Causal discovery from observational and interventional data across multiple environments

Part of Advances in Neural Information Processing Systems 36 (NeurIPS 2023) Main Conference Track

Bibtex Paper


Adam Li, Amin Jaber, Elias Bareinboim


A fundamental problem in many sciences is the learning of causal structure underlying a system, typically through observation and experimentation. Commonly, one even collects data across multiple domains, such as gene sequencing from different labs, or neural recordings from different species. Although there exist methods for learning the equivalence class of causal diagrams from observational and experimental data, they are meant to operate in a single domain. In this paper, we develop a fundamental approach to structure learning in non-Markovian systems (i.e. when there exist latent confounders) leveraging observational and interventional data collected from multiple domains. Specifically, we start by showing that learning from observational data in multiple domains is equivalent to learning from interventional data with unknown targets in a single domain.

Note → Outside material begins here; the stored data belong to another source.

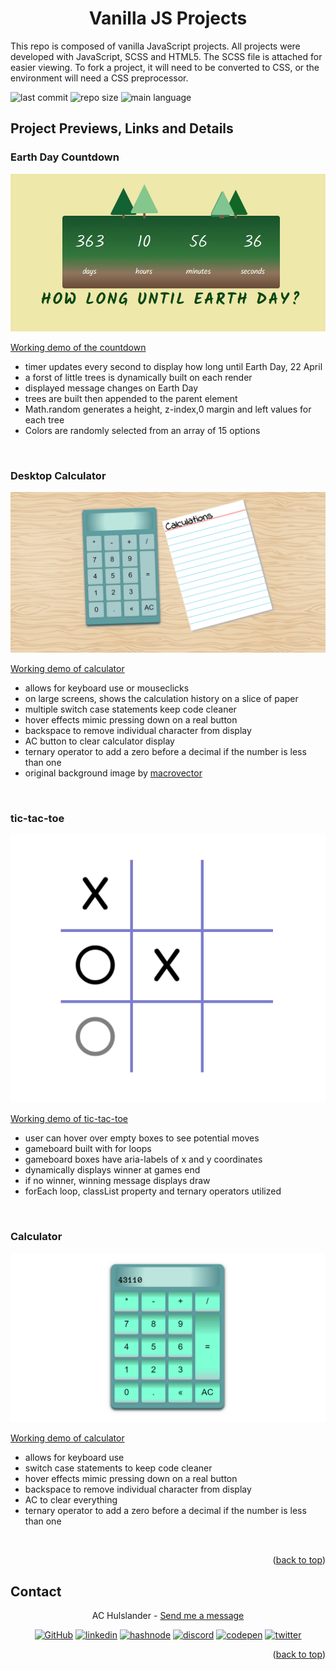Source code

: <a name='top'></a>
<div align='center'>

<h1><strong>Vanilla JS Projects</strong></h1>
</div>

This repo is composed of vanilla JavaScript projects.  All projects were developed with JavaScript, SCSS and HTML5.  The SCSS file is attached for easier viewing.  To fork a project, it will need to be converted to CSS, or the environment will need a CSS preprocessor.

![last commit][last-commit]
![repo size][repo-size]
![main language][main-language]

## <strong>Project Previews, Links and Details</strong>


### <strong>Earth Day Countdown</strong>
![A little forest of trees sits atop a countdown to show how long until Earth Day](./assets/earth-day-countdown.png)

[Working demo of the countdown](https://codepen.io/alleycaaat/full/BaqWwwP)
- timer updates every second to display how long until Earth Day, 22 April
- a forst of little trees is dynamically built on each render
- displayed message changes on Earth Day
- trees are built then appended to the parent element
- Math.random generates a height, z-index,0 margin and left values for each tree
- Colors are randomly selected from an array of 15 options

<br>

### <strong>Desktop Calculator</strong>
![A calculator with aquamarine buttons and a screen displaying '43110'](./assets/desktop-calculator.png)

[Working demo of calculator](https://codepen.io/alleycaaat/full/ZEqBXWb)
- allows for keyboard use or mouseclicks
- on large screens, shows the calculation history on a slice of paper
- multiple switch case statements keep code cleaner
- hover effects mimic pressing down on a real button
- backspace to remove individual character from display
- AC button to clear calculator display
- ternary operator to add a zero before a decimal if the number is less than one
- original background image by [macrovector](https://www.freepik.com/free-vector/wood-vector-texture-template-pattern-seamless-material-hardwood-floor-natural-light-parquet-vector-illustration_11059494.htm#query=seamless%20wood%20texture&position=0&from_view=keyword&track=ais)

<br>

### <strong>tic-tac-toe</strong>
![An tic-tac-toe board with a game in progress, a light grey circle shows a possible available move for the O's player to take](./assets/gameplay.png)

[Working demo of tic-tac-toe](https://codepen.io/alleycaaat/full/NWONQOK)
- user can hover over empty boxes to see potential moves
- gameboard built with for loops
- gameboard boxes have aria-labels of x and y coordinates
- dynamically displays winner at games end
- if no winner, winning message displays draw
- forEach loop, classList property and ternary operators utilized

<br>

### <strong>Calculator</strong>
![A calculator with aquamarine buttons and a screen displaying '43110'](./assets/js-calculator.png)

[Working demo of calculator](https://codepen.io/alleycaaat/full/zYmKQEz)
- allows for keyboard use
- switch case statements to keep code cleaner
- hover effects mimic pressing down on a real button
- backspace to remove individual character from display
- AC to clear everything
- ternary operator to add a zero before a decimal if the number is less than one

<br>
<p align='right'>(<a href='#top'>back to top</a>)</p>

## <strong>Contact</strong>

<div align='center'>

AC Hulslander - [Send me a message](https://www.achulslander.com/#contact)

[![GitHub][github]](https://github.com/alleycaaat/)
[![linkedin][linkedin]][linkedin-url]
[![hashnode][hashnode]][hashnode-url]
[![discord][discord]][discord-url]
[![codepen][codepen]][codepen-url]
[![twitter][twitter]][twitter-url]
</div>


<p align='right'>(<a href='#top'>back to top</a>)</p>

[issues-open]: https://img.shields.io/github/issues/alleycaaat/vanilla-JS-projects?color=blue&logo=github
[repo-size]: https://img.shields.io/github/repo-size/alleycaaat/vanilla-JS-projects?color=red&logo=github
[language-count]: https://img.shields.io/github/languages/count/alleycaaat/vanilla-JS-projects?color=orange&logo=github
[main-language]: https://img.shields.io/github/languages/top/alleycaaat/vanilla-JS-projects?color=yellow&logo=github
[last-commit]: https://img.shields.io/github/last-commit/alleycaaat/vanilla-JS-projects?logo=github
[linkedin]: https://img.shields.io/badge/-LinkedIn-black.svg?style=for-the-badge&logo=linkedin&colorB=555
[linkedin-url]: https://linkedin.com/in/achulslander
[github]: https://img.shields.io/badge/GitHub-100000?style=for-the-badge&logo=github&logoColor=white
[codepen]: https://img.shields.io/badge/Codepen-000000?style=for-the-badge&logo=codepen&logoColor=white
[codepen-url]: https://codepen.io/alleycaaat
[twitter]: https://img.shields.io/badge/Twitter-1DA1F2?style=for-the-badge&logo=twitter&logoColor=white
[twitter-url]: https://twitter.com/achulslander
[hashnode]: https://img.shields.io/badge/Hashnode-2962FF?style=for-the-badge&logo=hashnode&logoColor=white
[hashnode-url]: https://hashnode.com/@alleycaaat
[discord]:https://img.shields.io/badge/Discord-7289DA?style=for-the-badge&logo=discord&logoColor=white
[discord-url]: https://discord.come/users/427569685366833174
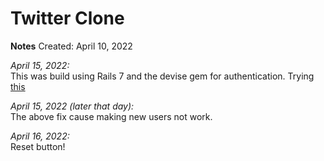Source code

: # Twitter Clone

**Notes**
Created: April 10, 2022

*April 15, 2022:*<br>
This was build using Rails 7 and the devise gem for authentication.  Trying [this](https://stackoverflow.com/questions/66615478/turbo-rails-with-devise-does-not-redirect-consistently-rails-6-1-3-devise-4-7-3)

*April 15, 2022 (later that day):*<br>
The above fix cause making new users not work.

*April 16, 2022:*<br>
Reset button!



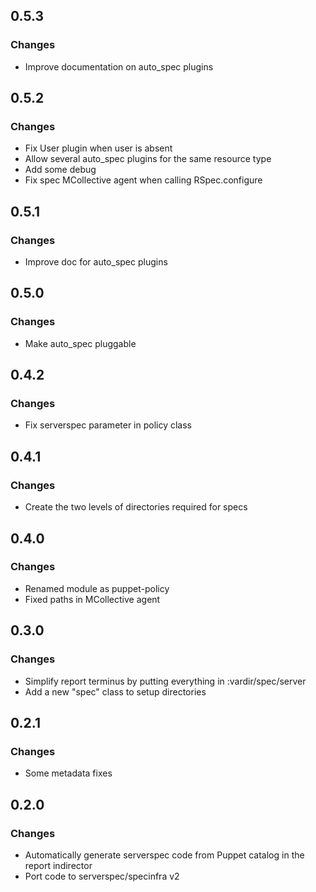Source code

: ## 0.5.3
### Changes

* Improve documentation on auto_spec plugins

## 0.5.2
### Changes

* Fix User plugin when user is absent
* Allow several auto_spec plugins for the same resource type
* Add some debug
* Fix spec MCollective agent when calling RSpec.configure

## 0.5.1
### Changes

* Improve doc for auto_spec plugins

## 0.5.0
### Changes

* Make auto_spec pluggable

## 0.4.2
### Changes

* Fix serverspec parameter in policy class

## 0.4.1
### Changes

* Create the two levels of directories required for specs

## 0.4.0
### Changes

* Renamed module as puppet-policy
* Fixed paths in MCollective agent

## 0.3.0
### Changes

* Simplify report terminus by putting everything in :vardir/spec/server
* Add a new "spec" class to setup directories

## 0.2.1
### Changes

* Some metadata fixes

## 0.2.0
### Changes

* Automatically generate serverspec code from Puppet catalog in the report indirector
* Port code to serverspec/specinfra v2
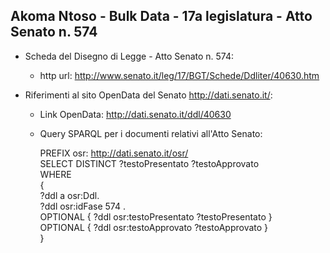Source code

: ## Akoma Ntoso - Bulk Data - 17a legislatura - Atto Senato n. 574 ##

* Scheda del Disegno di Legge - Atto Senato n. 574:
	* http url: http://www.senato.it/leg/17/BGT/Schede/Ddliter/40630.htm

* Riferimenti al sito OpenData del Senato http://dati.senato.it/:
	* Link OpenData: http://dati.senato.it/ddl/40630
	* Query SPARQL per i documenti relativi all'Atto Senato:

        PREFIX osr: <http://dati.senato.it/osr/>  
		SELECT DISTINCT ?testoPresentato ?testoApprovato  
		WHERE  
		{  
		    ?ddl a osr:Ddl.  
		    ?ddl osr:idFase 574 .  
		    OPTIONAL { ?ddl osr:testoPresentato ?testoPresentato }  
		    OPTIONAL { ?ddl osr:testoApprovato ?testoApprovato }  
		}
		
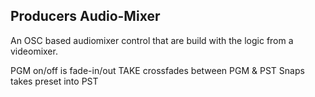 ## Producers Audio-Mixer

An OSC based audiomixer control that are build with the logic from a videomixer.

PGM on/off is fade-in/out
TAKE crossfades between PGM & PST
Snaps takes preset into PST


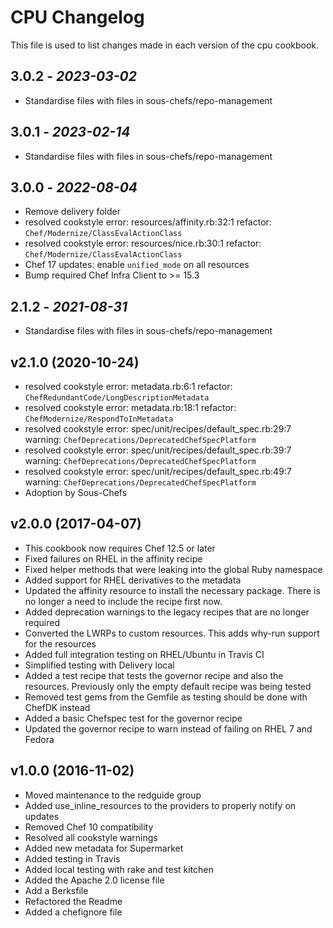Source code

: # CPU Changelog

This file is used to list changes made in each version of the cpu cookbook.

## 3.0.2 - *2023-03-02*

- Standardise files with files in sous-chefs/repo-management

## 3.0.1 - *2023-02-14*

- Standardise files with files in sous-chefs/repo-management

## 3.0.0 - *2022-08-04*

- Remove delivery folder
- resolved cookstyle error: resources/affinity.rb:32:1 refactor: `Chef/Modernize/ClassEvalActionClass`
- resolved cookstyle error: resources/nice.rb:30:1 refactor: `Chef/Modernize/ClassEvalActionClass`
- Chef 17 updates: enable `unified_mode` on all resources
- Bump required Chef Infra Client to >= 15.3

## 2.1.2 - *2021-08-31*

- Standardise files with files in sous-chefs/repo-management

## v2.1.0 (2020-10-24)

- resolved cookstyle error: metadata.rb:6:1 refactor: `ChefRedundantCode/LongDescriptionMetadata`
- resolved cookstyle error: metadata.rb:18:1 refactor: `ChefModernize/RespondToInMetadata`
- resolved cookstyle error: spec/unit/recipes/default_spec.rb:29:7 warning: `ChefDeprecations/DeprecatedChefSpecPlatform`
- resolved cookstyle error: spec/unit/recipes/default_spec.rb:39:7 warning: `ChefDeprecations/DeprecatedChefSpecPlatform`
- resolved cookstyle error: spec/unit/recipes/default_spec.rb:49:7 warning: `ChefDeprecations/DeprecatedChefSpecPlatform`
- Adoption by Sous-Chefs

## v2.0.0 (2017-04-07)

- This cookbook now requires Chef 12.5 or later
- Fixed failures on RHEL in the affinity recipe
- Fixed helper methods that were leaking into the global Ruby namespace
- Added support for RHEL derivatives to the metadata
- Updated the affinity resource to install the necessary package. There is no longer a need to include the recipe first now.
- Added deprecation warnings to the legacy recipes that are no longer required
- Converted the LWRPs to custom resources. This adds why-run support for the resources
- Added full integration testing on RHEL/Ubuntu in Travis CI
- Simplified testing with Delivery local
- Added a test recipe that tests the governor recipe and also the resources. Previously only the empty default recipe was being tested
- Removed test gems from the Gemfile as testing should be done with ChefDK instead
- Added a basic Chefspec test for the governor recipe
- Updated the governor recipe to warn instead of failing on RHEL 7 and Fedora

## v1.0.0 (2016-11-02)

- Moved maintenance to the redguide group
- Added use_inline_resources to the providers to properly notify on updates
- Removed Chef 10 compatibility
- Resolved all cookstyle warnings
- Added new metadata for Supermarket
- Added testing in Travis
- Added local testing with rake and test kitchen
- Added the Apache 2.0 license file
- Add a Berksfile
- Refactored the Readme
- Added a chefignore file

But there are also subtleties when considering observational and experimental data. Using causal invariances derived from do-calculus, we define a property called S-Markov that connects interventional distributions from multiple-domains to graphical criteria on a selection diagram. Leveraging the S-Markov property, we introduce a new constraint-based causal discovery algorithm, S-FCI, that can learn from observational and interventional data from different domains. We prove that the algorithm is sound and subsumes existing constraint-based causal discovery algorithms.